*** Opening of DATA PROVIDED ***

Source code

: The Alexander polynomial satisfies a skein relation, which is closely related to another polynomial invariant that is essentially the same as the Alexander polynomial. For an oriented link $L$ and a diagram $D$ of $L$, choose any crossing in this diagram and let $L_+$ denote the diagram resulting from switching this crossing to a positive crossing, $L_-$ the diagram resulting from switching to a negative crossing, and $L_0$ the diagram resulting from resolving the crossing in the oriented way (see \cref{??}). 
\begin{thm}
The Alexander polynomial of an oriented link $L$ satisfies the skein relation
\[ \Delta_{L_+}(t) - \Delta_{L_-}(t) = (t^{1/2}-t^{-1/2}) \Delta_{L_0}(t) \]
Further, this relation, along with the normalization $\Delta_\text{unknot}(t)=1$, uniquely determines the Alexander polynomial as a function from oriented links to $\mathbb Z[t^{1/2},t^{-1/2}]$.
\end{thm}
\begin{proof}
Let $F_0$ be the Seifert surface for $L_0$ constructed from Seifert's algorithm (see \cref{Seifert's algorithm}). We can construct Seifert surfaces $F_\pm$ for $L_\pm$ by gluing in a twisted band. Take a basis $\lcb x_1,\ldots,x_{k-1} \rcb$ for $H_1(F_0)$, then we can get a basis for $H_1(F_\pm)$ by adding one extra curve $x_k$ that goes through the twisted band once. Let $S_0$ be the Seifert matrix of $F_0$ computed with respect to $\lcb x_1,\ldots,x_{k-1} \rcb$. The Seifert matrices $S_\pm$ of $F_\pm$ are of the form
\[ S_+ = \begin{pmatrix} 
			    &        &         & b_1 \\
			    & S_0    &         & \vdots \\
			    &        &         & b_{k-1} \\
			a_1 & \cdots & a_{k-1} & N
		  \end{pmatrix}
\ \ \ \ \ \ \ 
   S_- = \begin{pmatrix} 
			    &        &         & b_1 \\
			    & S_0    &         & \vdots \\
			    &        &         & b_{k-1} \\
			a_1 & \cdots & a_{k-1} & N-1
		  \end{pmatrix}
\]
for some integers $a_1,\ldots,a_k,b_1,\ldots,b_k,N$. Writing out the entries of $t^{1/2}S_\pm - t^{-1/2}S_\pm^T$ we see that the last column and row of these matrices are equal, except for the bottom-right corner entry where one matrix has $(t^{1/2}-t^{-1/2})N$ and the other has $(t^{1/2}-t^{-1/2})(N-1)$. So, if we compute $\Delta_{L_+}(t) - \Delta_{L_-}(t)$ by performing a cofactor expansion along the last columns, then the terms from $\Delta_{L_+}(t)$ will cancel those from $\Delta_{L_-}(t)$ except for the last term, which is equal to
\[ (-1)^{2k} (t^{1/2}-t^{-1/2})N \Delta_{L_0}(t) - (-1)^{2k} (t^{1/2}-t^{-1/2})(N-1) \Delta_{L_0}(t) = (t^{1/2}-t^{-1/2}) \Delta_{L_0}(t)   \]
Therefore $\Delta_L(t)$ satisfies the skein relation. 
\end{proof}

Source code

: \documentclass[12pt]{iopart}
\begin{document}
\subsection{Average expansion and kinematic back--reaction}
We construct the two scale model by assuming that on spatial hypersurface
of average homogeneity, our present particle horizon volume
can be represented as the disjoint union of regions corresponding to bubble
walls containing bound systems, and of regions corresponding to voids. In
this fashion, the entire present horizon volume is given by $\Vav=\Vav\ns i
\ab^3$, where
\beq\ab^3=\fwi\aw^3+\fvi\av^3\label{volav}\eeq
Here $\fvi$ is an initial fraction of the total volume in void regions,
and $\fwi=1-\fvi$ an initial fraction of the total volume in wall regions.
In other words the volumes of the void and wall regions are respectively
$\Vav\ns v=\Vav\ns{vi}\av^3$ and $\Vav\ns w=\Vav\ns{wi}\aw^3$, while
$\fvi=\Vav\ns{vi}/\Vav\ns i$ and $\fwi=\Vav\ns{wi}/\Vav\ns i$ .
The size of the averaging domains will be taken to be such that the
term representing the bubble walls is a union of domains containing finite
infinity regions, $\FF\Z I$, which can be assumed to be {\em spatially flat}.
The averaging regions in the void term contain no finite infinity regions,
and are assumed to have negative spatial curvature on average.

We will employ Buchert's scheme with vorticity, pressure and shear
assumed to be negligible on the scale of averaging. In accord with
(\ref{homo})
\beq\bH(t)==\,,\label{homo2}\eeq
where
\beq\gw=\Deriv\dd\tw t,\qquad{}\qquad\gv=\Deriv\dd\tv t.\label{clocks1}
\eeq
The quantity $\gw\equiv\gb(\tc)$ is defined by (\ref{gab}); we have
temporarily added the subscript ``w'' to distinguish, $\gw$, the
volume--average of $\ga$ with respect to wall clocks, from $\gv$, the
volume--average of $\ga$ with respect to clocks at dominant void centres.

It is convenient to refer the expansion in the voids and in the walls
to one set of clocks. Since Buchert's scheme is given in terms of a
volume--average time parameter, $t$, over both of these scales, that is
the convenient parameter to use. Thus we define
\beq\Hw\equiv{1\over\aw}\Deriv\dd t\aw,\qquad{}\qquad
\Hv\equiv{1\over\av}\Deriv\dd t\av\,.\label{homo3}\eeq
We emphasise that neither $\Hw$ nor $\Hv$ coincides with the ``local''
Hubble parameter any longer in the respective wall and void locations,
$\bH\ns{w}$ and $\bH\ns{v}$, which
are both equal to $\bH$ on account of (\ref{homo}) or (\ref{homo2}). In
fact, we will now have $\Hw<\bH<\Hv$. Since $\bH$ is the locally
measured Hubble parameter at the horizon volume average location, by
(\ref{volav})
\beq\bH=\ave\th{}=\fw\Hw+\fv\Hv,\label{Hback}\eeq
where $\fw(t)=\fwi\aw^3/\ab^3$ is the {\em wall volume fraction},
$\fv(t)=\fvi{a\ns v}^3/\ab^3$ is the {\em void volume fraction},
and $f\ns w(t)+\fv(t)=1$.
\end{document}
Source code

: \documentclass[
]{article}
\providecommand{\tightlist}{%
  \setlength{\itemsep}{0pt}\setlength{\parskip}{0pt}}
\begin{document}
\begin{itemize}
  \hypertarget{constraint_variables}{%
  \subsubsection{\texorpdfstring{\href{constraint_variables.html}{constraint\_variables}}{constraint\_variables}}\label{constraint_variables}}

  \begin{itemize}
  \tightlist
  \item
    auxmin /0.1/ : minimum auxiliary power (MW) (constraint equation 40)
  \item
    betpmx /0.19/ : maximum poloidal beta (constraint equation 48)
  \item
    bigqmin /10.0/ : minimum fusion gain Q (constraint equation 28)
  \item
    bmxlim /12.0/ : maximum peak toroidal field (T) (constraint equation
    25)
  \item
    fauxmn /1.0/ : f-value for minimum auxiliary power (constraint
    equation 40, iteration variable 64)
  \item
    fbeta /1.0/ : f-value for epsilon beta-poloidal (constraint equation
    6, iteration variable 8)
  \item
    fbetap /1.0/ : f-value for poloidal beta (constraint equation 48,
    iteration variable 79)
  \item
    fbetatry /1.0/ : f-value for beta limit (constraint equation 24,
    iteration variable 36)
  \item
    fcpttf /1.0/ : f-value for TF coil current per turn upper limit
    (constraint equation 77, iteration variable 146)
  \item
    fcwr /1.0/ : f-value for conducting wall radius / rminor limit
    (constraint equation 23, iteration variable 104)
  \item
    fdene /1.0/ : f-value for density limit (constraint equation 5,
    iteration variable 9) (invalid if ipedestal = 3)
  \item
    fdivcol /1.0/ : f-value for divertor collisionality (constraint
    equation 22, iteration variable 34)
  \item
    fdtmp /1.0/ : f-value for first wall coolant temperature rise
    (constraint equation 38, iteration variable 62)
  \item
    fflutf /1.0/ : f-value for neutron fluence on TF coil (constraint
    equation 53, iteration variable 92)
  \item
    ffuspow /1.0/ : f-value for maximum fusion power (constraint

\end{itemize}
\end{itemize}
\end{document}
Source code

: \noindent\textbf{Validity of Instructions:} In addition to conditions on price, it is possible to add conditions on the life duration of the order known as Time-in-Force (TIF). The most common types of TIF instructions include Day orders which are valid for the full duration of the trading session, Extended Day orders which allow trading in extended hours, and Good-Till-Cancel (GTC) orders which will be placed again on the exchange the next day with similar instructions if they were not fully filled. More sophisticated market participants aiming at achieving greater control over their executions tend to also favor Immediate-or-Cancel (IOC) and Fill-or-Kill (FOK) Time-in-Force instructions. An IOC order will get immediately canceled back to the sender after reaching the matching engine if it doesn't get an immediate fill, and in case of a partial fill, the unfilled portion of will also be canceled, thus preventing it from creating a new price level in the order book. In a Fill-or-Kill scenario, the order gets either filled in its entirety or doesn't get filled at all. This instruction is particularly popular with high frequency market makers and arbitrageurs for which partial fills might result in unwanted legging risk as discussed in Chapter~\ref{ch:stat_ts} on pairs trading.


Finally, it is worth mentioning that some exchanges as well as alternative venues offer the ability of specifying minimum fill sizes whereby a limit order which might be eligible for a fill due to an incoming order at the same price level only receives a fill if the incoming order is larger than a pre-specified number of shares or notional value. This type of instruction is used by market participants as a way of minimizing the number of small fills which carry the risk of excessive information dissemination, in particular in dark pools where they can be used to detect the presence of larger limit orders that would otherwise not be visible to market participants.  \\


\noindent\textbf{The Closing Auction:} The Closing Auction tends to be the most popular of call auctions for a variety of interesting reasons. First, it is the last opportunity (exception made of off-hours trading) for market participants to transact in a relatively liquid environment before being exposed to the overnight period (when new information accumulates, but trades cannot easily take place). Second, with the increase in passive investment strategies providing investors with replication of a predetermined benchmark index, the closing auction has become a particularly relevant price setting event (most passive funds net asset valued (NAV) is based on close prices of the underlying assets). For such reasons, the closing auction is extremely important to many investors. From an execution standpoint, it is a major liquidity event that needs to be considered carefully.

*** Close of DATA PROVIDED ***

◆ WHAT TO PRODUCE ◆
Please give the number of lines in the entries above that hold "regions", with no other text.

◆ ANSWER SPACE ◆
7